The reading is physical: the left side is the rate at which probability mass at \(\mathbf{x}\) changes in time; the divergence on the right measures net outflow of mass carried by the field, so its negative is net inflow. Mass is neither created nor destroyed — probability always integrates to one — so the two sides must agree. This is the same equation that governs the flow of an incompressible fluid or the conservation of charge.

The continuity equation is what makes the conditional construction pay off. The marginal velocity field that transports \(p_t\) is recovered from the conditional fields by a weighted average — each data point contributes the field aimed at it, weighted by how plausibly the current location \(\mathbf{x}\) arose from that point:

\[ \mathbf{u}_t(\mathbf{x}) = \int \mathbf{u}_t(\mathbf{x} \mid \mathbf{z})\, \frac{p_t(\mathbf{x} \mid \mathbf{z})\, p_{\text{data}}(\mathbf{z})}{p_t(\mathbf{x})}\, \mathrm{d}\mathbf{z}. \]

This marginalization trick — verified by substituting the average into the continuity equation and checking it holds — is the theoretical heart of flow matching. The marginal field is intractable, just like the marginal density. But the conditional field \(\mathbf{u}_t(\mathbf{x} \mid \mathbf{z})\) is explicit: for the Gaussian path it is a short closed-form expression in \(\mathbf{x}, \mathbf{z}\), and \(\alpha_t, \beta_t\). The remaining question is whether we can train against the easy conditional field and still recover the hard marginal one.

Conditional flow matching

We can, and the reason is a clean identity between two losses. The loss we would like to minimize regresses a network \(\mathbf{u}_t^{\boldsymbol{\theta}}\) against the marginal field; the loss we can minimize, the conditional flow matching objective, regresses it against the explicit conditional field,

\[ \mathcal{L}_{\text{CFM}}(\boldsymbol{\theta}) = \mathbb{E}\Big[\big\|\,\mathbf{u}_t^{\boldsymbol{\theta}}(\mathbf{x}_t) - \mathbf{u}_t(\mathbf{x}_t \mid \mathbf{z})\,\big\|^2\Big], \]

with the expectation over a random time \(t \sim \mathrm{Unif}[0,1]\), a data point \(\mathbf{z} \sim p_{\text{data}}\), and a point \(\mathbf{x}_t \sim p_t(\cdot \mid \mathbf{z})\) on the conditional path. The two losses differ only by an additive constant independent of \(\boldsymbol{\theta}\), so they have identical gradients — minimizing the conditional loss is exactly minimizing the marginal one. The network learns the conditional field it is shown, and thereby, without ever being shown it, the marginal field that transports noise into data.

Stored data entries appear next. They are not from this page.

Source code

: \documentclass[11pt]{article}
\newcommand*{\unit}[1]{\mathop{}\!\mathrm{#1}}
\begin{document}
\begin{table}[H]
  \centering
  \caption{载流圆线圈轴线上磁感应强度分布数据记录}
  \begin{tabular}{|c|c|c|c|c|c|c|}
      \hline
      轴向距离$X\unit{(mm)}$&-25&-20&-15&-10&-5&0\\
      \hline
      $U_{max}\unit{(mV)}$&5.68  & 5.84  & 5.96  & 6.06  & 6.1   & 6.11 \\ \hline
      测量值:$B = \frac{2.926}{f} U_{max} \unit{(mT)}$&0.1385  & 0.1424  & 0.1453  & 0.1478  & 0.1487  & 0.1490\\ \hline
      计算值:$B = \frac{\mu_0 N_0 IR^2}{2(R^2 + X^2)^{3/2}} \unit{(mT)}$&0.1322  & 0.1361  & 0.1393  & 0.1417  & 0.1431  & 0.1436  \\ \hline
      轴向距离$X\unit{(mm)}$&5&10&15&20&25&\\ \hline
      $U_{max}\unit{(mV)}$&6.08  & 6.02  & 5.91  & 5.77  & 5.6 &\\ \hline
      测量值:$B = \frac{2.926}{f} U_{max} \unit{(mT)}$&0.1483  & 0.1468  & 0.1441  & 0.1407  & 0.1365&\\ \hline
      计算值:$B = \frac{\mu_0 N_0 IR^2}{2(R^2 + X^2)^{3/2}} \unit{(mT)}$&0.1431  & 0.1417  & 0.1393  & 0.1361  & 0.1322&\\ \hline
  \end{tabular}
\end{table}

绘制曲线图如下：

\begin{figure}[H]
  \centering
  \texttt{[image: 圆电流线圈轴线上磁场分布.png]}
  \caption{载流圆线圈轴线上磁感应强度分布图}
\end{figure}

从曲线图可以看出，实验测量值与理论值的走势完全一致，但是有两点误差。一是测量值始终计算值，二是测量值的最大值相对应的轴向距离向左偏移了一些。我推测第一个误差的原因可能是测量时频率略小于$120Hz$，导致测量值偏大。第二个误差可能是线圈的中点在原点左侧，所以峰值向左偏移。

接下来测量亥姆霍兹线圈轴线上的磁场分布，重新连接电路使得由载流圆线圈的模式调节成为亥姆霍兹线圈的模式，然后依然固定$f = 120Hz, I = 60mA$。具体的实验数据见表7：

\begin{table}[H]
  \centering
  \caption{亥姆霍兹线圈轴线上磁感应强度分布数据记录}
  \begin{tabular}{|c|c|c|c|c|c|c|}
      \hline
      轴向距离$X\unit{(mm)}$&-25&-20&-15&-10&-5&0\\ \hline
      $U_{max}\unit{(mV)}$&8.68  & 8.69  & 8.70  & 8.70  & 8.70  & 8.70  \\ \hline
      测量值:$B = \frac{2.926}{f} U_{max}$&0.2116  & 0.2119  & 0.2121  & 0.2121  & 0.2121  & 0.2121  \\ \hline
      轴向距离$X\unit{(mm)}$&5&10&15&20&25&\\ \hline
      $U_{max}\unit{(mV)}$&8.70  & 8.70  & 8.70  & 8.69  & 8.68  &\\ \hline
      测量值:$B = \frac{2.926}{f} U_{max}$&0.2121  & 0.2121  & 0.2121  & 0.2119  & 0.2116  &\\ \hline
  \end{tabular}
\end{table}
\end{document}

This is what simulation-free means, and why it matters. No ODE is solved during training. Each gradient step needs only a noise sample, a data sample, a random time, and the conditional velocity between them — a closed-form target, evaluated without any integration through the field being learned. Contrast this with the alternative the trick avoids: defining the loss through the marginal field would require simulating the very flow one is trying to fit, at every step. The marginalization trick converts an intractable simulation problem into ordinary regression.

Diffusion as a Special Case

We can now make good on a claim from the opening: diffusion is not a rival to flow matching but an instance of it. The flow-matching construction transports a distribution along a probability path using a deterministic ODE driven by the velocity field \(\mathbf{u}_t\). Diffusion models transport the same distribution along the same path, but using a stochastic differential equation. The two are connected by a single knob.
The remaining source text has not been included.